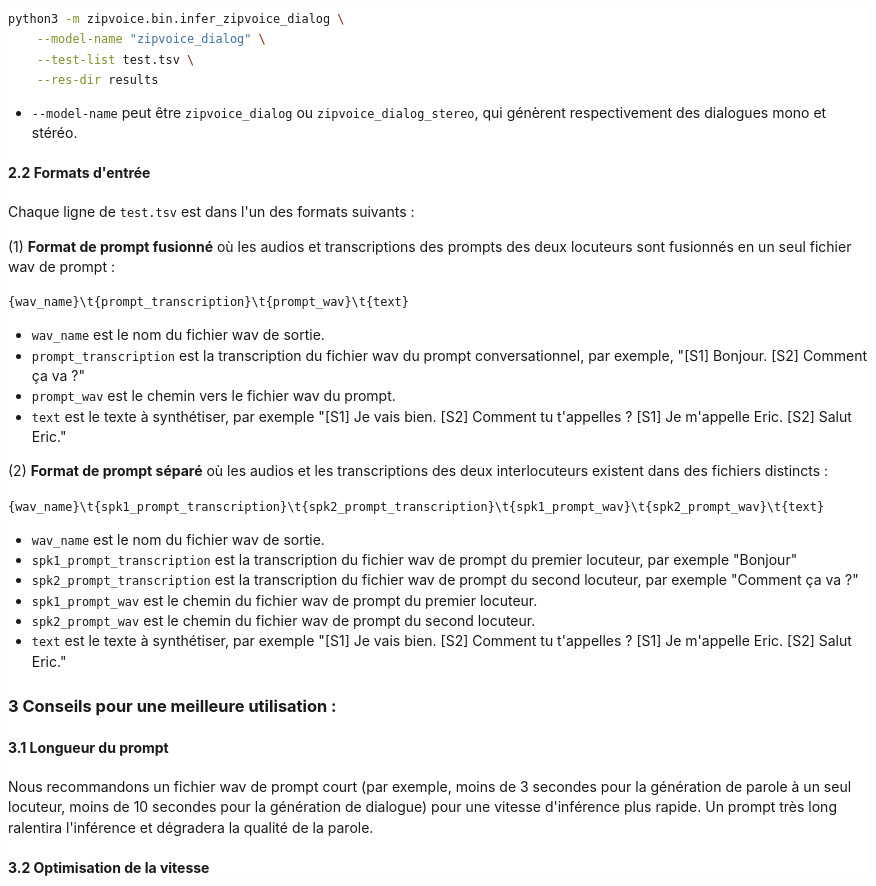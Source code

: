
 ```bash
python3 -m zipvoice.bin.infer_zipvoice_dialog \
    --model-name "zipvoice_dialog" \
    --test-list test.tsv \
    --res-dir results
```
- `--model-name` peut être `zipvoice_dialog` ou `zipvoice_dialog_stereo`,
    qui génèrent respectivement des dialogues mono et stéréo.

#### 2.2 Formats d'entrée

Chaque ligne de `test.tsv` est dans l'un des formats suivants :

(1) **Format de prompt fusionné** où les audios et transcriptions des prompts des deux locuteurs sont fusionnés en un seul fichier wav de prompt :

```
{wav_name}\t{prompt_transcription}\t{prompt_wav}\t{text}
```

- `wav_name` est le nom du fichier wav de sortie.
- `prompt_transcription` est la transcription du fichier wav du prompt conversationnel, par exemple, "[S1] Bonjour. [S2] Comment ça va ?"
- `prompt_wav` est le chemin vers le fichier wav du prompt.
- `text` est le texte à synthétiser, par exemple "[S1] Je vais bien. [S2] Comment tu t'appelles ? [S1] Je m'appelle Eric. [S2] Salut Eric."

(2) **Format de prompt séparé** où les audios et les transcriptions des deux interlocuteurs existent dans des fichiers distincts :

```
{wav_name}\t{spk1_prompt_transcription}\t{spk2_prompt_transcription}\t{spk1_prompt_wav}\t{spk2_prompt_wav}\t{text}
```

- `wav_name` est le nom du fichier wav de sortie.
- `spk1_prompt_transcription` est la transcription du fichier wav de prompt du premier locuteur, par exemple "Bonjour"
- `spk2_prompt_transcription` est la transcription du fichier wav de prompt du second locuteur, par exemple "Comment ça va ?"
- `spk1_prompt_wav` est le chemin du fichier wav de prompt du premier locuteur.
- `spk2_prompt_wav` est le chemin du fichier wav de prompt du second locuteur.
- `text` est le texte à synthétiser, par exemple "[S1] Je vais bien. [S2] Comment tu t'appelles ? [S1] Je m'appelle Eric. [S2] Salut Eric."

### 3 Conseils pour une meilleure utilisation :

#### 3.1 Longueur du prompt

Nous recommandons un fichier wav de prompt court (par exemple, moins de 3 secondes pour la génération de parole à un seul locuteur, moins de 10 secondes pour la génération de dialogue) pour une vitesse d'inférence plus rapide. Un prompt très long ralentira l'inférence et dégradera la qualité de la parole.

#### 3.2 Optimisation de la vitesse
===============
Aim of the exercise - Lines that contain "chemin" are to be copied from the records above.

Answer below -
- `prompt_wav` est le chemin vers le fichier wav du prompt.
- `spk1_prompt_wav` est le chemin du fichier wav de prompt du premier locuteur.
- `spk2_prompt_wav` est le chemin du fichier wav de prompt du second locuteur.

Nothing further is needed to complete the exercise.